On 3/8/2023 11:42 AM, Paul Koning via cctalk wrote:
On Mar 8, 2023, at 12:20 PM, Chuck Guzis via cctalk <cctalk@classiccmp.org>
wrote:
On 3/8/23 06:19, Paul Koning wrote:
I wouldn't exclude those, certainly not if they are relevant to the evolution
of the technology. Are X1 tapes (and Eliott tapes if they are the same format,
which I don't know) in some way anticipating LINCtape and DECtape? Are they an
independent invention of roughly the same concept? For that matter, would you
exclude DECtape on the grounds that it's single vendor? I hope not.

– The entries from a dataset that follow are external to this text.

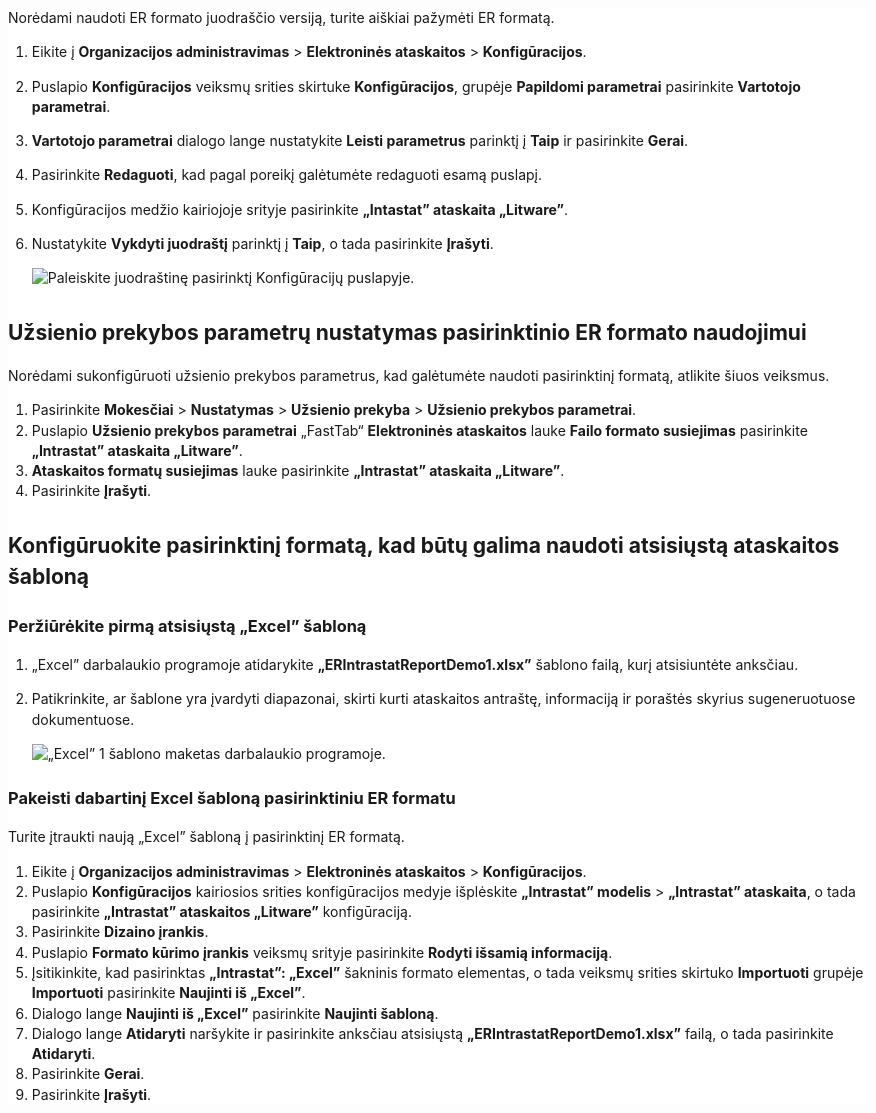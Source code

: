 Norėdami naudoti ER formato juodraščio versiją, turite aiškiai pažymėti ER formatą.

1. Eikite į **Organizacijos administravimas** \> **Elektroninės ataskaitos** \> **Konfigūracijos**.
2. Puslapio **Konfigūracijos** veiksmų srities skirtuke **Konfigūracijos**, grupėje **Papildomi parametrai** pasirinkite **Vartotojo parametrai**.
3. **Vartotojo parametrai** dialogo lange nustatykite **Leisti parametrus** parinktį į **Taip** ir pasirinkite **Gerai**.
4. Pasirinkite **Redaguoti**, kad pagal poreikį galėtumėte redaguoti esamą puslapį.
5. Konfigūracijos medžio kairiojoje srityje pasirinkite **„Intastat” ataskaita „Litware”**.
6. Nustatykite **Vykdyti juodraštį** parinktį į **Taip**, o tada pasirinkite **Įrašyti**.

    ![Paleiskite juodraštinę pasirinktį Konfigūracijų puslapyje.](./media/er-paginate-excel-reports-derived-format-configuration.png)

## <a name="set-up-foreign-trade-parameters-to-use-the-custom-er-format"></a>Užsienio prekybos parametrų nustatymas pasirinktinio ER formato naudojimui

Norėdami sukonfigūruoti užsienio prekybos parametrus, kad galėtumėte naudoti pasirinktinį formatą, atlikite šiuos veiksmus.

1. Pasirinkite **Mokesčiai** \> **Nustatymas** \> **Užsienio prekyba** \> **Užsienio prekybos parametrai**.
2. Puslapio **Užsienio prekybos parametrai** „FastTab“ **Elektroninės ataskaitos** lauke **Failo formato susiejimas** pasirinkite **„Intrastat” ataskaita „Litware”**.
3. **Ataskaitos formatų susiejimas** lauke pasirinkite **„Intrastat” ataskaita „Litware”**.
4. Pasirinkite **Įrašyti**.

## <a name="configure-the-custom-format-to-use-the-downloaded-report-template"></a>Konfigūruokite pasirinktinį formatą, kad būtų galima naudoti atsisiųstą ataskaitos šabloną

### <a name="review-the-first-downloaded-excel-template"></a>Peržiūrėkite pirmą atsisiųstą „Excel” šabloną

1. „Excel” darbalaukio programoje atidarykite **„ERIntrastatReportDemo1.xlsx”** šablono failą, kurį atsisiuntėte anksčiau.
2. Patikrinkite, ar šablone yra įvardyti diapazonai, skirti kurti ataskaitos antraštę, informaciją ir poraštės skyrius sugeneruotuose dokumentuose.

    ![„Excel” 1 šablono maketas darbalaukio programoje.](./media/er-paginate-excel-reports-template1.gif)

### <a name="replace-the-current-excel-template-in-the-custom-er-format"></a><a id="replace-template"></a>Pakeisti dabartinį Excel šabloną pasirinktiniu ER formatu

Turite įtraukti naują „Excel” šabloną į pasirinktinį ER formatą.

1. Eikite į **Organizacijos administravimas** \> **Elektroninės ataskaitos** \> **Konfigūracijos**.
2. Puslapio **Konfigūracijos** kairiosios srities konfigūracijos medyje išplėskite **„Intrastat” modelis** \> **„Intrastat” ataskaita**, o tada pasirinkite **„Intrastat” ataskaitos „Litware”** konfigūraciją.
3. Pasirinkite **Dizaino įrankis**.
4. Puslapio **Formato kūrimo įrankis** veiksmų srityje pasirinkite **Rodyti išsamią informaciją**.
5. Įsitikinkite, kad pasirinktas **„Intrastat”: „Excel”** šakninis formato elementas, o tada veiksmų srities skirtuko **Importuoti** grupėje **Importuoti** pasirinkite **Naujinti iš „Excel”**.
6. Dialogo lange **Naujinti iš „Excel”** pasirinkite **Naujinti šabloną**.
7. Dialogo lange **Atidaryti** naršykite ir pasirinkite anksčiau atsisiųstą **„ERIntrastatReportDemo1.xlsx”** failą, o tada pasirinkite **Atidaryti**.
8. Pasirinkite **Gerai**.
9. Pasirinkite **Įrašyti**.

For that
matter, I suspect the Uniservo I format is specific to Univac, yet you can't
very well exclude that from a history of magnetic tape data recording.
I view "captive formats" such as DECtape to be evolutionary dead ends.
Consider, for example, the Datamatic 1000 tapes--I doubt that more than
a handful of people here have ever heard of the system. A captive format.
Or the early Uniservo metal tapes?
I would disagree with that blanket assertion, for two reasons. One is that something
isn't an "evolutionary dead end" only if nothing later was inspired by it and
constructed, to some extent, along similar lines. In that sense the Uniservo tapes are
not at all a dead end; instead, they are the ancestor of all later tapes. Properties
like metal vs. plastic media and 6 tracks vs. 7 or 9 or more are details.
Second, I would consider a format to be significant if it had a major market
presence and major place in the technology space. In that sense, DECtape I
clearly belongs -- being either the primary or a significant secondary storage
device for a decade or two of some of the world's most successful computer
lines.
Similarly, is DLT a "dead end"? It was captive to some extent until it spread
out, but then LTO replaced it. On the other hand, isn't LTO clearly an evolutionary
variant of DLT?
I'd agree that there are a number of other formats that were neither significant players
nor a significant influence on later work. The CDC 14-track tapes would fit that
description, and the Eliot or X1 10-track tapes most likely as well. But I would argue
that "if it wasn't an industry or ISO standard it doesn't count" is too
restrictive a view, especially if you aim to produce a history of the technology space.